Review: Svdestada – Candela

There’s something pleasingly ragged about “Candela”: It doesn’t feel like Svdestada set out to deliver perfection, but rather to bleed something raw through the cracks of genre. This is their third album, and instead of smoothing down their edges to make themselves more palatable, they lean in to the grime, the tremble, the sorrow. What emerges is an album that often works, occasionally stutters, and in its misfires still pulses with enough fervor to pull you in.
From the opening “Nudo,” you’re slapped with urgency. The drums are tense, relentless; the guitars scratch and churn; the vocals don’t politely ask, they bark, howl, and thrust. There is no sense of this being safe. When “Cierzo” kicks in, it’s like being dragged across rough concrete, particles biting. Even where melody peeks out, it’s jagged: a scar rather than a caress. It’s in that tension between the raw crust-punk base and blackened overlays that the album finds its main strength.

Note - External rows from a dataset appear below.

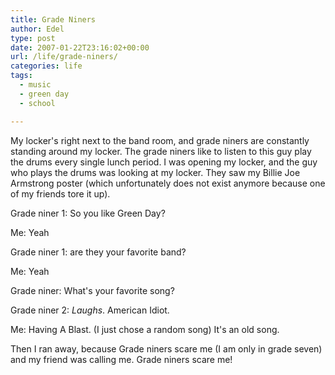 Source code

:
 ```yaml
---
title: Grade Niners
author: Edel
type: post
date: 2007-01-22T23:16:02+00:00
url: /life/grade-niners/
categories: life
tags:
  - music
  - green day
  - school

---
```


My locker's right next to the band room, and grade niners are constantly standing around my locker. The grade niners like to listen to this guy play the drums every single lunch period. I was opening my locker, and the guy who plays the drums was looking at my locker. They saw my Billie Joe Armstrong poster (which unfortunately does not exist anymore because one of my friends tore it up).

Grade niner 1: So you like Green Day?
  
Me: Yeah
  
Grade niner 1: are they your favorite band?
  
Me: Yeah
  
Grade niner: What's your favorite song?
  
Grade niner 2: *Laughs*. American Idiot.
  
Me: Having A Blast. (I just chose a random song) It's an old song.
  
Then I ran away, because Grade niners scare me (I am only in grade seven) and my friend was calling me. Grade niners scare me!
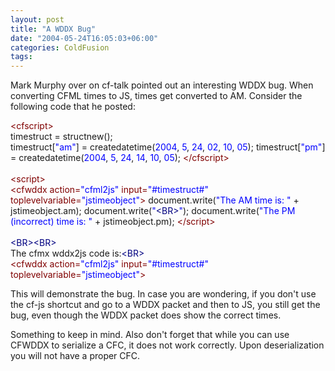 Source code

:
 ```yaml
---
layout: post
title: "A WDDX Bug"
date: "2004-05-24T16:05:03+06:00"
categories: ColdFusion 
tags: 
---
```


Mark Murphy over on cf-talk pointed out an interesting WDDX bug. When converting CFML times to JS, times get converted to AM. Consider the following code that he posted:

<div class="code"><FONT COLOR=MAROON>&lt;cfscript&gt;</FONT><br>
timestruct = structnew();<br>
timestruct[<FONT COLOR=BLUE>"am"</FONT>] = createdatetime(<FONT COLOR=BLUE>2004</FONT>,<FONT COLOR=BLUE> 5</FONT>,<FONT COLOR=BLUE> 24</FONT>,<FONT COLOR=BLUE> 02</FONT>,<FONT COLOR=BLUE> 10</FONT>,<FONT COLOR=BLUE> 05</FONT>); timestruct[<FONT COLOR=BLUE>"pm"</FONT>] = createdatetime(<FONT COLOR=BLUE>2004</FONT>,<FONT COLOR=BLUE> 5</FONT>,<FONT COLOR=BLUE> 24</FONT>,<FONT COLOR=BLUE> 14</FONT>,<FONT COLOR=BLUE> 10</FONT>,<FONT COLOR=BLUE> 05</FONT>); <FONT COLOR=MAROON>&lt;/cfscript&gt;</FONT> <br>
<br>
<FONT COLOR=NAVY><FONT COLOR=MAROON>&lt;script&gt;</FONT></FONT><br>
<FONT COLOR=MAROON>&lt;cfwddx action=<FONT COLOR=BLUE>"cfml2js"</FONT> input=<FONT COLOR=BLUE>"#timestruct#"</FONT> toplevelvariable=<FONT COLOR=BLUE>"jstimeobject"</FONT>&gt;</FONT> document.write(<FONT COLOR=BLUE>"The AM time is: "</FONT> + jstimeobject.am); document.write(<FONT COLOR=BLUE>"<FONT COLOR=NAVY>&lt;BR&gt;</FONT>"</FONT>); document.write(<FONT COLOR=BLUE>"The PM (incorrect) time is: "</FONT> + jstimeobject.pm); <FONT COLOR=NAVY><FONT COLOR=MAROON>&lt;/script&gt;</FONT></FONT> <br>
<br>
<FONT COLOR=NAVY>&lt;BR&gt;</FONT><FONT COLOR=NAVY>&lt;BR&gt;</FONT><br>
The cfmx wddx2js code is:<FONT COLOR=NAVY>&lt;BR&gt;</FONT><br>
<FONT COLOR=MAROON>&lt;cfwddx action=<FONT COLOR=BLUE>"cfml2js"</FONT> input=<FONT COLOR=BLUE>"#timestruct#"</FONT> toplevelvariable=<FONT COLOR=BLUE>"jstimeobject"</FONT>&gt;</FONT></div>

This will demonstrate the bug. In case you are wondering, if you don't use the cf-js shortcut and go to a WDDX packet and then to JS, you still get the bug, even though the WDDX packet does show the correct times.

Something to keep in mind. Also don't forget that while you can use CFWDDX to serialize a CFC, it does not work correctly. Upon deserialization you will not have a proper CFC. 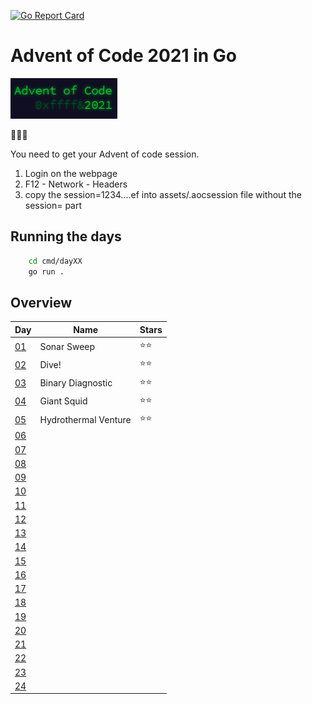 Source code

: [![Go Report Card](https://goreportcard.com/badge/github.com/meridani/advent-of-code-2021)](https://goreportcard.com/badge/github.com/meridani/advent-of-code-2021)
# Advent of Code 2021 in Go

![AoC Logo](assets/AoC.png)

🎄🎄🎄

You need to get your Advent of code session.
1. Login on the webpage
2. F12 - Network - Headers
3. copy the session=1234....ef into assets/.aocsession file without the session= part


## Running the days

```sh
    cd cmd/dayXX
    go run .
```

## Overview

| Day                                        | Name                 | Stars |
| ------------------------------------------ | -------------------- | ----- |
| [01](https://adventofcode.com/2021/day/1)  | Sonar Sweep          | ⭐⭐    |
| [02](https://adventofcode.com/2021/day/2)  | Dive!                | ⭐⭐    |
| [03](https://adventofcode.com/2021/day/3)  | Binary Diagnostic    | ⭐⭐    |
| [04](https://adventofcode.com/2021/day/4)  | Giant Squid          | ⭐⭐    |
| [05](https://adventofcode.com/2021/day/5)  | Hydrothermal Venture | ⭐⭐    |
| [06](https://adventofcode.com/2021/day/6)  |                      |       |
| [07](https://adventofcode.com/2021/day/7)  |                      |       |
| [08](https://adventofcode.com/2021/day/8)  |                      |       |
| [09](https://adventofcode.com/2021/day/9)  |                      |       |
| [10](https://adventofcode.com/2021/day/10) |                      |       |
| [11](https://adventofcode.com/2021/day/11) |                      |       |
| [12](https://adventofcode.com/2021/day/12) |                      |       |
| [13](https://adventofcode.com/2021/day/13) |                      |       |
| [14](https://adventofcode.com/2021/day/14) |                      |       |
| [15](https://adventofcode.com/2021/day/15) |                      |       |
| [16](https://adventofcode.com/2021/day/16) |                      |       |
| [17](https://adventofcode.com/2021/day/17) |                      |       |
| [18](https://adventofcode.com/2021/day/18) |                      |       |
| [19](https://adventofcode.com/2021/day/19) |                      |       |
| [20](https://adventofcode.com/2021/day/20) |                      |       |
| [21](https://adventofcode.com/2021/day/21) |                      |       |
| [22](https://adventofcode.com/2021/day/22) |                      |       |
| [23](https://adventofcode.com/2021/day/23) |                      |       |
| [24](https://adventofcode.com/2021/day/24) |                      |       |
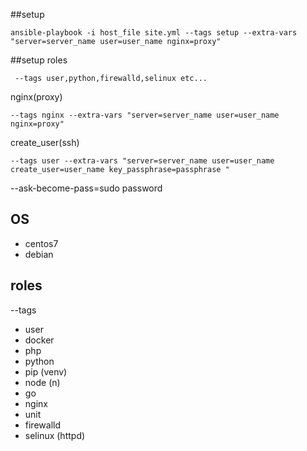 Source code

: 


##setup
```
ansible-playbook -i host_file site.yml --tags setup --extra-vars "server=server_name user=user_name nginx=proxy"
```

##setup roles
```
 --tags user,python,firewalld,selinux etc...
```

nginx(proxy)
```
--tags nginx --extra-vars "server=server_name user=user_name nginx=proxy"
```

create_user(ssh)
```
--tags user --extra-vars "server=server_name user=user_name create_user=user_name key_passphrase=passphrase "
```


--ask-become-pass=sudo password

## OS
- centos7
- debian

## roles
--tags
- user
- docker
- php
- python
- pip (venv)
- node (n)
- go
- nginx
- unit
- firewalld
- selinux (httpd)

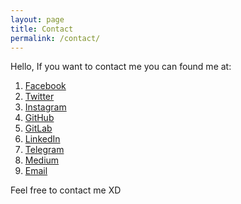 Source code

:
 ```yaml
---
layout: page
title: Contact
permalink: /contact/
---
```


Hello, If you want to contact me you can found me at:
1. [Facebook](https://www.facebook.com/erwindoosianipar)
2. [Twitter](https://twitter.com/erwindosianipar)
3. [Instagram](https://www.instagram.com/erwindosianipar)
4. [GitHub](https://github.com/erwindosianipar)
5. [GitLab](https://gitlab.com/erwindosianipar)
6. [LinkedIn](https://www.linkedin.com/in/erwindosianipar)
7. [Telegram](https://t.me/erwindosianipar)
7. [Medium](https://www.medium.com/@erwindosianipar)
8. [Email](mailto:erwindosianipar@gmail.com)

Feel free to contact me XD
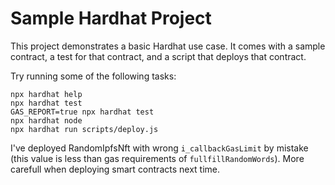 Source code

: # Sample Hardhat Project

This project demonstrates a basic Hardhat use case. It comes with a sample contract, a test for that contract, and a script that deploys that contract.

Try running some of the following tasks:

```shell
npx hardhat help
npx hardhat test
GAS_REPORT=true npx hardhat test
npx hardhat node
npx hardhat run scripts/deploy.js
```
I've deployed RandomIpfsNft with wrong ```i_callbackGasLimit``` by mistake (this value is less than gas requirements of ```fullfillRandomWords```). More carefull when deploying smart contracts next time.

One of “Candela’”s strongest moves is its vocal performance, it delivers more than just insults or anguish; there’s texture in the pain, a sense that the suffering is worn not for show but from real cracks in skin and mind. The lyrics are all in Spanish, which adds weight , as you feel the words as guttural or mournful even when you don’t fully understand them. It makes the listening more intimate, more disarming. The drums give that vocal pain room to breathe through the turbulence, grounding the chaos in physicality rather than letting it float off into vague bleakness.

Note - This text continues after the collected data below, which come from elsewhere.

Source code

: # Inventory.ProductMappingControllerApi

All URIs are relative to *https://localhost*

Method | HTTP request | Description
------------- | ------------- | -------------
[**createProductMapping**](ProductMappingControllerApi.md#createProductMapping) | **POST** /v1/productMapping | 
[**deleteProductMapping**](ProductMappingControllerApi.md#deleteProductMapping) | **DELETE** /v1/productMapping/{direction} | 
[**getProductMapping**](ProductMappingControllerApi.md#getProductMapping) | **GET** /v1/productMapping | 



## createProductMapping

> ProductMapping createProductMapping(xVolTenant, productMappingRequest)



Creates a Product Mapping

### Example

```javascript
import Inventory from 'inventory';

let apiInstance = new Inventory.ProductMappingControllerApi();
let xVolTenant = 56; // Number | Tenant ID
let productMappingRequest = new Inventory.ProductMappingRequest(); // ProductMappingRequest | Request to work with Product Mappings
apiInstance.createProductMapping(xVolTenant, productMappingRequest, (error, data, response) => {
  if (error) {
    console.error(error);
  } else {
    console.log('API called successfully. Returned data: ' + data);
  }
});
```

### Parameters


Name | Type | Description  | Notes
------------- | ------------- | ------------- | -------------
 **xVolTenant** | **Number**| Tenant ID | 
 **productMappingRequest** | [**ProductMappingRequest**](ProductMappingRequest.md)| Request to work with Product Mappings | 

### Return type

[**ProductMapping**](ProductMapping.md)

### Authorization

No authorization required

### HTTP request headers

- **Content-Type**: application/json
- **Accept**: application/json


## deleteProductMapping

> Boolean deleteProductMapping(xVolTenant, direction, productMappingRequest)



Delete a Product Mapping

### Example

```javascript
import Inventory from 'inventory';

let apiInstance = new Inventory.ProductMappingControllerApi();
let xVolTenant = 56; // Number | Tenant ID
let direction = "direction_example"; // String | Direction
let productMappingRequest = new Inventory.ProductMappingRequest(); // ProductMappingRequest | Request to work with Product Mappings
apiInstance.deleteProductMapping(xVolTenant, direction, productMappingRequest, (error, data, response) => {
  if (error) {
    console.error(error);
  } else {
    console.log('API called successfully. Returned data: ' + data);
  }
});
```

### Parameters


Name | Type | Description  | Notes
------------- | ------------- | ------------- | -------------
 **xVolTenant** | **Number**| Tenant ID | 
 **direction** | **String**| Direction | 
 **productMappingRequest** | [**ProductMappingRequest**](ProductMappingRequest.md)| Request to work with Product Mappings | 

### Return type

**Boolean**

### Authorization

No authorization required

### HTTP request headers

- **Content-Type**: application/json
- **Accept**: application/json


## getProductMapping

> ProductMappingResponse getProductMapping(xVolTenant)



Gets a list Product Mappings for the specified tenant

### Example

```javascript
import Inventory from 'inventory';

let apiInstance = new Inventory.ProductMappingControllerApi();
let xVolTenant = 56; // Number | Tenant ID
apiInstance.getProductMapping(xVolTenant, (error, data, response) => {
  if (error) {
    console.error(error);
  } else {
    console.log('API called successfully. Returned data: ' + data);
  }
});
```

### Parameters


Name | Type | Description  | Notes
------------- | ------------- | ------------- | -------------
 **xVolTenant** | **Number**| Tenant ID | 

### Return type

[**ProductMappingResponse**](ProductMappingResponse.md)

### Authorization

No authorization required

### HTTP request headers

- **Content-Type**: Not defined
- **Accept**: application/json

Musically, the record is ambitious in its mix. Most songs do what shorter blackened crust punk tends to do: speed, repetition, release, hit, move on. But the final “Candela,” at almost 12 minutes, is where everything the band has been building up comes to head. It’s sprawling, it pulls back for moments, allows melody or atmosphere (or both) to intrude through the blackened storm, then drags you back into the fray. It’s impressive they held cohesion across that length; it’s also where some of the album’s problems are most exposed.
Because where “Candela “fades a bit is in pacing and dynamics. With such intensity front-loaded, with so little in the way of breathers, the album sometimes becomes exhausting in a way that doesn’t always feel purposeful. There are moments where you want more quiet, more contrast, more space. And Svdestada do flirt with that (especially in the longer piece and some interludes), but they rarely commit. Also, the production is raw in ways that support the feel, but at times it’s almost too muddy: the layers of guitar and feedback sometimes bleed over one another, masking detail; the mix sometimes favors atmosphere over clarity to a fault.
Still, those flaws don’t break the album, they add to its character. “Hilonegro and “Sinvivir” let melody and heaviness dance together nicely, creating moments where the band lets you see what’s under the rage: regret, nostalgia, longing. And even when the record is harsh, there’s an emotional honesty that keeps it from sounding like angry posturing.
In conclusion, “Candela” doesn’t revolutionize blackened crust or blackened hardcore, but it doesn’t need to. It drives hard, it burns, it centers on human wreckage rather than hollow stylings. It is messy, occasionally overlong, occasionally want of space; but it’s earnest, fierce, and often thrilling. If you like your extreme music with claws and scars, this is a record worth sitting through.